Start of Block

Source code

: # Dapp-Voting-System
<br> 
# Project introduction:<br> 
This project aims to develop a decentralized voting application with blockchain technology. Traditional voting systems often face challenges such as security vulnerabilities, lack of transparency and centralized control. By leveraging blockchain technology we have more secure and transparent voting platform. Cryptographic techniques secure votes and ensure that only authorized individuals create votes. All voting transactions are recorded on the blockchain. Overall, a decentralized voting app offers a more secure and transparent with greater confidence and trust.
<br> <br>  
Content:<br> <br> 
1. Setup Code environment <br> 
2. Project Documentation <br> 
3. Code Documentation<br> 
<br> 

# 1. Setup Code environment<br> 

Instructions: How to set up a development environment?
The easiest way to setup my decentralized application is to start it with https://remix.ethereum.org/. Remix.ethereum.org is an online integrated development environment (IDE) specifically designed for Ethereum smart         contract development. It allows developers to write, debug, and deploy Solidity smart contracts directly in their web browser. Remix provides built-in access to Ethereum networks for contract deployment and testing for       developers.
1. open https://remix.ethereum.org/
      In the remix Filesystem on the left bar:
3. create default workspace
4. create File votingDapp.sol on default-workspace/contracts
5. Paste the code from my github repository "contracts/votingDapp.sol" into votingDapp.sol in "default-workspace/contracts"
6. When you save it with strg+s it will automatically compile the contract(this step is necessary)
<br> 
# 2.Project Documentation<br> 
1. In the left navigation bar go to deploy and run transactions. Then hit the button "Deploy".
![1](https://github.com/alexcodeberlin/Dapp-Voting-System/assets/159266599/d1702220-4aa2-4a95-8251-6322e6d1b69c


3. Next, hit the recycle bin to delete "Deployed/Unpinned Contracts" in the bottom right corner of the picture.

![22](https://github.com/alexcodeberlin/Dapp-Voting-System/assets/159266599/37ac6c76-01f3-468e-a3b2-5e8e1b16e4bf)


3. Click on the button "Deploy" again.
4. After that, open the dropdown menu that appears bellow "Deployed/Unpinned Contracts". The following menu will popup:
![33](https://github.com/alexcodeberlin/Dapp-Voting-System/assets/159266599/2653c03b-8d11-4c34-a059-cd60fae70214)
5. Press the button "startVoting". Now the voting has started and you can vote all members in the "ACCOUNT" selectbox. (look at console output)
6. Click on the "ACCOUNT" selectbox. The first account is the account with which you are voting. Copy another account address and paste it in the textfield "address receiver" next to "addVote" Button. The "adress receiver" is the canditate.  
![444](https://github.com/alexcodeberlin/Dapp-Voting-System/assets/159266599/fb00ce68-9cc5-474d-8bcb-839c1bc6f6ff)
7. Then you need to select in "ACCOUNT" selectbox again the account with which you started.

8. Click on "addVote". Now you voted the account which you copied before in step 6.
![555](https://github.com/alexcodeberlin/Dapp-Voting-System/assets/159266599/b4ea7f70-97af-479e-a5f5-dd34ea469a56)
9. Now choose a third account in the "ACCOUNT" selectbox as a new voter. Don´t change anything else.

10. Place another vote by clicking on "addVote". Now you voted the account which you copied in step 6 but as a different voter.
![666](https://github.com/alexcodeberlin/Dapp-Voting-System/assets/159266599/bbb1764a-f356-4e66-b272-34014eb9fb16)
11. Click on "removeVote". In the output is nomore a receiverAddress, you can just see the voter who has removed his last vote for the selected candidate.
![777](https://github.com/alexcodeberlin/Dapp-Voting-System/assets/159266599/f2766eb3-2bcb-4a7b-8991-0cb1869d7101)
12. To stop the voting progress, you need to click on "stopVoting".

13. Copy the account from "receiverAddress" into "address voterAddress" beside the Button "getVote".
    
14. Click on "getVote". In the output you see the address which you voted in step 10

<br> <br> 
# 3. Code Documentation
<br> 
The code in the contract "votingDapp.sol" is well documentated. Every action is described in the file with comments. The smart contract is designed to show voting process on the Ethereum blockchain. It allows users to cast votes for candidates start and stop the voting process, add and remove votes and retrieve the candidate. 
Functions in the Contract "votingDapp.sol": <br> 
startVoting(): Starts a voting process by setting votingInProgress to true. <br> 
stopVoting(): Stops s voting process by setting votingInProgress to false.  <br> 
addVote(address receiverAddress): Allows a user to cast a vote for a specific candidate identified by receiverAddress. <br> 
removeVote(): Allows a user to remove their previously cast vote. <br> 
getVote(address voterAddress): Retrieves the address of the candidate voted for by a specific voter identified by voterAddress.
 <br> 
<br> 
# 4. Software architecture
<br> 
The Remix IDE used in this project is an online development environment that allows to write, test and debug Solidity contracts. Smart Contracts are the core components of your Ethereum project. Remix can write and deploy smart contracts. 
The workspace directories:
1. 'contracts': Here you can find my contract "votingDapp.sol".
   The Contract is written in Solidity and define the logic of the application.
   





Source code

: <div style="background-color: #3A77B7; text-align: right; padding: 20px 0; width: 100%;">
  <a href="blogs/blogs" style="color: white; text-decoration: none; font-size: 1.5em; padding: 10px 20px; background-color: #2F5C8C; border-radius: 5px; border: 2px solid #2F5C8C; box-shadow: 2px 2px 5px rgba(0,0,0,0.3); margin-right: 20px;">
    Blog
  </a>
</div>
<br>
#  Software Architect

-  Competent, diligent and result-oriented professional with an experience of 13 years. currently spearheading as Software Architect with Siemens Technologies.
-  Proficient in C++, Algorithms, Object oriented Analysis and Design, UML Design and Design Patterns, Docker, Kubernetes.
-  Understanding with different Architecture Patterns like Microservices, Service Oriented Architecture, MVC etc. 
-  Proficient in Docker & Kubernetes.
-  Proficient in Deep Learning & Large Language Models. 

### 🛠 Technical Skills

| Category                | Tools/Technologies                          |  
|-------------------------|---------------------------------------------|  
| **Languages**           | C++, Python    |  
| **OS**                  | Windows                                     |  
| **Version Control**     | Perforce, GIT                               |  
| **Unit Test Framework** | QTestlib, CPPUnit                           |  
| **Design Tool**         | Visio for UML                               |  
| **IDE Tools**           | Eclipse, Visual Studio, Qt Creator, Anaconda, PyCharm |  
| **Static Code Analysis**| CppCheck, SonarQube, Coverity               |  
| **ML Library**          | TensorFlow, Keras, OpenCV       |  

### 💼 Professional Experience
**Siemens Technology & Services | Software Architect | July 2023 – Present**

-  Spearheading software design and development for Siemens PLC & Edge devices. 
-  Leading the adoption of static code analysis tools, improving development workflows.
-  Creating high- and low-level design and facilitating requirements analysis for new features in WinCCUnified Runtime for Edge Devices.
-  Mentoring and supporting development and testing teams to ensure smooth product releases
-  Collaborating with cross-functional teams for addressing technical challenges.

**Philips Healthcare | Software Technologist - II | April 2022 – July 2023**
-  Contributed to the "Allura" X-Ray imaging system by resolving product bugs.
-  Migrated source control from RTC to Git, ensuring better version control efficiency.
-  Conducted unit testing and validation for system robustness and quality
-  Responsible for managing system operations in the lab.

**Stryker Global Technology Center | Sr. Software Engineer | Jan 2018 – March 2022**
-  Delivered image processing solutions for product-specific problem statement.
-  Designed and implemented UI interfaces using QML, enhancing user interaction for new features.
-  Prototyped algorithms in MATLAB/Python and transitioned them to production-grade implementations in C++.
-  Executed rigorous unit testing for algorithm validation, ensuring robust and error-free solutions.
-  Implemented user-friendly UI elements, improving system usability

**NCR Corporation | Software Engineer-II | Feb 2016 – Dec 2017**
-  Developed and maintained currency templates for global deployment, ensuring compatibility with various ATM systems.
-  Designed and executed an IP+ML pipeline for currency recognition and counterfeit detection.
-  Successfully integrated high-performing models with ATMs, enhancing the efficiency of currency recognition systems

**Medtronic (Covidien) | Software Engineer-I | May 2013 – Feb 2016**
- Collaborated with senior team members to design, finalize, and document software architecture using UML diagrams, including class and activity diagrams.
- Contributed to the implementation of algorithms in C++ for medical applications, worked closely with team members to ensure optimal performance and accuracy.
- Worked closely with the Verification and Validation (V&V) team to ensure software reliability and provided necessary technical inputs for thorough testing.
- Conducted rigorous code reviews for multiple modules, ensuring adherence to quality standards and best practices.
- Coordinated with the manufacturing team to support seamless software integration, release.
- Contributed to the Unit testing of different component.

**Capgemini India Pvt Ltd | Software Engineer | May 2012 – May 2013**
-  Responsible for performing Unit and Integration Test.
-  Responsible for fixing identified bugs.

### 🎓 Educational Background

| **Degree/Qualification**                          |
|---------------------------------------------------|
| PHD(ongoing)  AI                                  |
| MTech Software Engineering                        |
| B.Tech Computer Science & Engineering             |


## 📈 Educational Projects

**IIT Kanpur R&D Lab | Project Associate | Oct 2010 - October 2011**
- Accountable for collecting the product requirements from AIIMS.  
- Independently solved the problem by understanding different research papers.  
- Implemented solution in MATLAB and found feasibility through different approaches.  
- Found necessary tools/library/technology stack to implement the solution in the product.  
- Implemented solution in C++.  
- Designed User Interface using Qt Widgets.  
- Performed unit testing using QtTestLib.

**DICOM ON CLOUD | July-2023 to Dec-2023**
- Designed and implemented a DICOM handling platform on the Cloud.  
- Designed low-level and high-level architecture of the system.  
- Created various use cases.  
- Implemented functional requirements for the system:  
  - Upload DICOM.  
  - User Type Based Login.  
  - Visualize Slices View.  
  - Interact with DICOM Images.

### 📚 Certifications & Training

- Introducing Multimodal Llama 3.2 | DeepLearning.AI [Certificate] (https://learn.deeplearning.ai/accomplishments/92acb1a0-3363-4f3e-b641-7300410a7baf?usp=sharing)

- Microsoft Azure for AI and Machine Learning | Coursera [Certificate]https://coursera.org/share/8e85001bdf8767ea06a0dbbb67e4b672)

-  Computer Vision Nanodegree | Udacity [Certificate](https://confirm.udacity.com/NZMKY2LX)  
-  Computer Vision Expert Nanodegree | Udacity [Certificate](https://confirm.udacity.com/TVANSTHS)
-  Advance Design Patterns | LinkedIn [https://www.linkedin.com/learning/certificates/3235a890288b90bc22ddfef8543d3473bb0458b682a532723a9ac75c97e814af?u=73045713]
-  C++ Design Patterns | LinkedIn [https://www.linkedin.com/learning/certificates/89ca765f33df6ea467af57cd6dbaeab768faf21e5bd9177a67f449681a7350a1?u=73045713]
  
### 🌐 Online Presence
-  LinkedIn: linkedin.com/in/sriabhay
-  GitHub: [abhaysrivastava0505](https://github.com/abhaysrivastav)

End of Block
Start of Block

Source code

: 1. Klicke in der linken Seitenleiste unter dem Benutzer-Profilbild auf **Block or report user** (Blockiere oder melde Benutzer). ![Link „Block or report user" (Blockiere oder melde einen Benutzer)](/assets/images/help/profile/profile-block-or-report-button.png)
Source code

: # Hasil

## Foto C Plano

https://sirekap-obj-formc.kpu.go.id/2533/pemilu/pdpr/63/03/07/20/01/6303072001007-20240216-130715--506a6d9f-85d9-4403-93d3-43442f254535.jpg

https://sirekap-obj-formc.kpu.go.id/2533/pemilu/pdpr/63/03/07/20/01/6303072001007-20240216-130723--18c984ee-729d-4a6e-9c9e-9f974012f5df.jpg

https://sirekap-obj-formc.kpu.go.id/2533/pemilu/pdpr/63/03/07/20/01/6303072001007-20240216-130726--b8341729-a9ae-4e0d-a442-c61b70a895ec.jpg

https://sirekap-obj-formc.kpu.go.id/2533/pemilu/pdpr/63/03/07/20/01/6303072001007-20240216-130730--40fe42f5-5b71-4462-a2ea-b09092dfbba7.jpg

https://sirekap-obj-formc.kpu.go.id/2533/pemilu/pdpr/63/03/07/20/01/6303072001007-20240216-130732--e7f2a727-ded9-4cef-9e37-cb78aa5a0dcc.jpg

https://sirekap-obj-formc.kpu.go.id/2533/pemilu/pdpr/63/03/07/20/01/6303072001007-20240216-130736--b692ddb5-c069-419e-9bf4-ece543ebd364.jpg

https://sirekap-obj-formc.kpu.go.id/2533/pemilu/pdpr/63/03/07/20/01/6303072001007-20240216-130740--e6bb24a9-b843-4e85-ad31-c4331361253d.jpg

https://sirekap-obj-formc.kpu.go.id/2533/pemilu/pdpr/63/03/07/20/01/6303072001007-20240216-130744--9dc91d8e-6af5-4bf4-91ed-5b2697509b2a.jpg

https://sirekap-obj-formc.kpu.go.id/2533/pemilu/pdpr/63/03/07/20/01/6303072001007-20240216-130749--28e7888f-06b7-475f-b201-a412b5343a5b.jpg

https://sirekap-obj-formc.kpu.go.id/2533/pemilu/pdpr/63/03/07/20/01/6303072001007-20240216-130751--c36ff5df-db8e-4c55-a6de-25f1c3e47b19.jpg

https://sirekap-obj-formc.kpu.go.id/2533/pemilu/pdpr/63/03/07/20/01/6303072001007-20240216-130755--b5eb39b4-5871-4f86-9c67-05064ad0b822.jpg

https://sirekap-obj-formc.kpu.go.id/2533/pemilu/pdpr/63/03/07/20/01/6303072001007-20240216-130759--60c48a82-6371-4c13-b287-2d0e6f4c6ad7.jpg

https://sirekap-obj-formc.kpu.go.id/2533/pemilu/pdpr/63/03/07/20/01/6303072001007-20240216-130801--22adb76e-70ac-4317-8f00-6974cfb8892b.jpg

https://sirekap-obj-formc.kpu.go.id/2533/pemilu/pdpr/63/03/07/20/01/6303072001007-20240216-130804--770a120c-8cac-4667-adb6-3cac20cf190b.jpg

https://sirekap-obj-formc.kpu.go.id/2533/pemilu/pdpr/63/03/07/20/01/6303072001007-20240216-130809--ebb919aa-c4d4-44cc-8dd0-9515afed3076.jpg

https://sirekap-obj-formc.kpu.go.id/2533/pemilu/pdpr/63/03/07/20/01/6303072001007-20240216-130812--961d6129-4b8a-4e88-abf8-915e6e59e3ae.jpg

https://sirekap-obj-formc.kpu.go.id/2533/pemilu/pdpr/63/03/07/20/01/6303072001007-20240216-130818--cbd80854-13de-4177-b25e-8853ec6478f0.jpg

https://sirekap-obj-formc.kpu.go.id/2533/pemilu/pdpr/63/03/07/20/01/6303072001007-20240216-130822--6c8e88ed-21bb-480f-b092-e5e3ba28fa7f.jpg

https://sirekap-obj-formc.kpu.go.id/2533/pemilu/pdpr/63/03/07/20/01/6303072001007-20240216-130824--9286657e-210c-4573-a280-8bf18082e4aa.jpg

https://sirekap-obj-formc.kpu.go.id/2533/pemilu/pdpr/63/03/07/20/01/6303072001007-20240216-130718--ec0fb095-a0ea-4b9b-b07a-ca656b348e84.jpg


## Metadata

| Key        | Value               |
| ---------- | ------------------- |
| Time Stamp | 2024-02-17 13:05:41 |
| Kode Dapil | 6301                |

End of Block
Start of Block

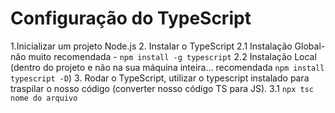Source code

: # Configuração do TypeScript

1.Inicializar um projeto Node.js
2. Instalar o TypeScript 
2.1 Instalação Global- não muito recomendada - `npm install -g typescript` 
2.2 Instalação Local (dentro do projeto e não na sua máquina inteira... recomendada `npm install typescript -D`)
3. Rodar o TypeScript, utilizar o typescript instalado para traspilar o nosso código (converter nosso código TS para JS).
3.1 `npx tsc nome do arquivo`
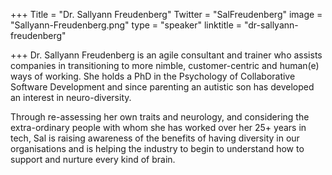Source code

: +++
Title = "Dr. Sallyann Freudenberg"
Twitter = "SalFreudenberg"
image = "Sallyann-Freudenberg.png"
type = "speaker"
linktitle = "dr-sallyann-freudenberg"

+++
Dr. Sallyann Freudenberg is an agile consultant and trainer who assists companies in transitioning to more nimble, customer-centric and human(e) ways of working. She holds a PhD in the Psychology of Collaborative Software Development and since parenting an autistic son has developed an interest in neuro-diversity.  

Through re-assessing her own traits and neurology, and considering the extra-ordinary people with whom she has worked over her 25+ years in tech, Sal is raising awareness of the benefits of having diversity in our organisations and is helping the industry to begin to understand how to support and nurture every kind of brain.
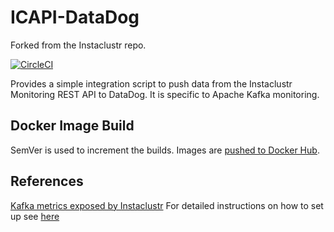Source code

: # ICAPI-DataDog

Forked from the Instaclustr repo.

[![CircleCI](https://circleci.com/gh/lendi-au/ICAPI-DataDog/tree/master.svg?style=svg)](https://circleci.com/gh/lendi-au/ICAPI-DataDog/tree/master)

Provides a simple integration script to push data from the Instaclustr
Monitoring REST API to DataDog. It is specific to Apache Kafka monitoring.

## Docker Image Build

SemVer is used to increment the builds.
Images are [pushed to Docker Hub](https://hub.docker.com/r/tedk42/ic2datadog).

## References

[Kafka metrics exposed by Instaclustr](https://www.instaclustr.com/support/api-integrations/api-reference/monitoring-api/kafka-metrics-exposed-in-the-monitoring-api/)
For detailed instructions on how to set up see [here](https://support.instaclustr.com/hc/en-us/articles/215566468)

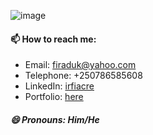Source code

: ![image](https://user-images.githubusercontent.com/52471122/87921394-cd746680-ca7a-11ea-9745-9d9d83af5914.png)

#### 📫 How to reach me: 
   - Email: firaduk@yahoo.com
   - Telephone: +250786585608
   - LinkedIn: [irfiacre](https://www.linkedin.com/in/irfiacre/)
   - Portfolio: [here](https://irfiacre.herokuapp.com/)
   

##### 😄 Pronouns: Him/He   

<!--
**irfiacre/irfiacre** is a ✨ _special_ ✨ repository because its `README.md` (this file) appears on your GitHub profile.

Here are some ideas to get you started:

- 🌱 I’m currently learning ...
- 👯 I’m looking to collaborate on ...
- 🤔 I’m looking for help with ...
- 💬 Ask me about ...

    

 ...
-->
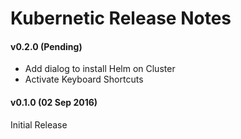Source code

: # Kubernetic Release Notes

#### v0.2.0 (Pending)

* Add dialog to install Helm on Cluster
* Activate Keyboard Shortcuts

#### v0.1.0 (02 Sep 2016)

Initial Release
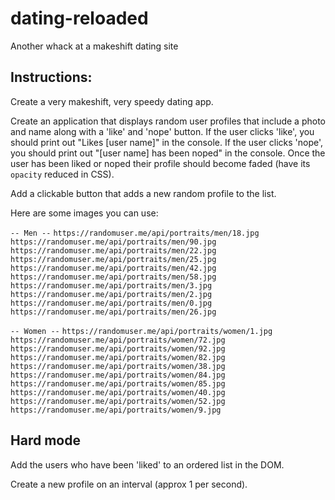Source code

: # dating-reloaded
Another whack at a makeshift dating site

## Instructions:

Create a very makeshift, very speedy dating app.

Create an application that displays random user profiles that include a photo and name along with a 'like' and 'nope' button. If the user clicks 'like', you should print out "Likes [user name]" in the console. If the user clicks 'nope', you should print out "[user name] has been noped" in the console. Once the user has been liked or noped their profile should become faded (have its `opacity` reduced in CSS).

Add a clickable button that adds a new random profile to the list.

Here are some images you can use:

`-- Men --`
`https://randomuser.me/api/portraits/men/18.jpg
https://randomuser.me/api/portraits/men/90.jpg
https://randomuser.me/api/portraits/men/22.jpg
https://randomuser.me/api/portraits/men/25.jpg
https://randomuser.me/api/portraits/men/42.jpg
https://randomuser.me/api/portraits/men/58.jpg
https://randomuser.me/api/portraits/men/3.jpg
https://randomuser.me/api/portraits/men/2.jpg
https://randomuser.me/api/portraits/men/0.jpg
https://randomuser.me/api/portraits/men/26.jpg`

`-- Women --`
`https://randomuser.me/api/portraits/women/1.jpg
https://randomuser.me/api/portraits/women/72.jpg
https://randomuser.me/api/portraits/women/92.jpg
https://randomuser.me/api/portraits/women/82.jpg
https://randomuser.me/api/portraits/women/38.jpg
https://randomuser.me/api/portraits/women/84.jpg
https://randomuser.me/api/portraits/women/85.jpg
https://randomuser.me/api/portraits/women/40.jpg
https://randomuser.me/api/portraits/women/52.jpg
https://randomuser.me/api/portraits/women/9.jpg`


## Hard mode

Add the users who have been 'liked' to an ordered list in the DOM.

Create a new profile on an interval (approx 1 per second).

End of Block

Your answer must be the lines above from the one containing "5. Paste the" to the one containing "7. Then you", both included, restated word for word.

5. Paste the code from my github repository "contracts/votingDapp.sol" into votingDapp.sol in "default-workspace/contracts"
6. When you save it with strg+s it will automatically compile the contract(this step is necessary)
<br> 
# 2.Project Documentation<br> 
1. In the left navigation bar go to deploy and run transactions. Then hit the button "Deploy".
![1](https://github.com/alexcodeberlin/Dapp-Voting-System/assets/159266599/d1702220-4aa2-4a95-8251-6322e6d1b69c


3. Next, hit the recycle bin to delete "Deployed/Unpinned Contracts" in the bottom right corner of the picture.

![22](https://github.com/alexcodeberlin/Dapp-Voting-System/assets/159266599/37ac6c76-01f3-468e-a3b2-5e8e1b16e4bf)


3. Click on the button "Deploy" again.
4. After that, open the dropdown menu that appears bellow "Deployed/Unpinned Contracts". The following menu will popup:
![33](https://github.com/alexcodeberlin/Dapp-Voting-System/assets/159266599/2653c03b-8d11-4c34-a059-cd60fae70214)
5. Press the button "startVoting". Now the voting has started and you can vote all members in the "ACCOUNT" selectbox. (look at console output)
6. Click on the "ACCOUNT" selectbox. The first account is the account with which you are voting. Copy another account address and paste it in the textfield "address receiver" next to "addVote" Button. The "adress receiver" is the canditate.  
![444](https://github.com/alexcodeberlin/Dapp-Voting-System/assets/159266599/fb00ce68-9cc5-474d-8bcb-839c1bc6f6ff)
7. Then you need to select in "ACCOUNT" selectbox again the account with which you started.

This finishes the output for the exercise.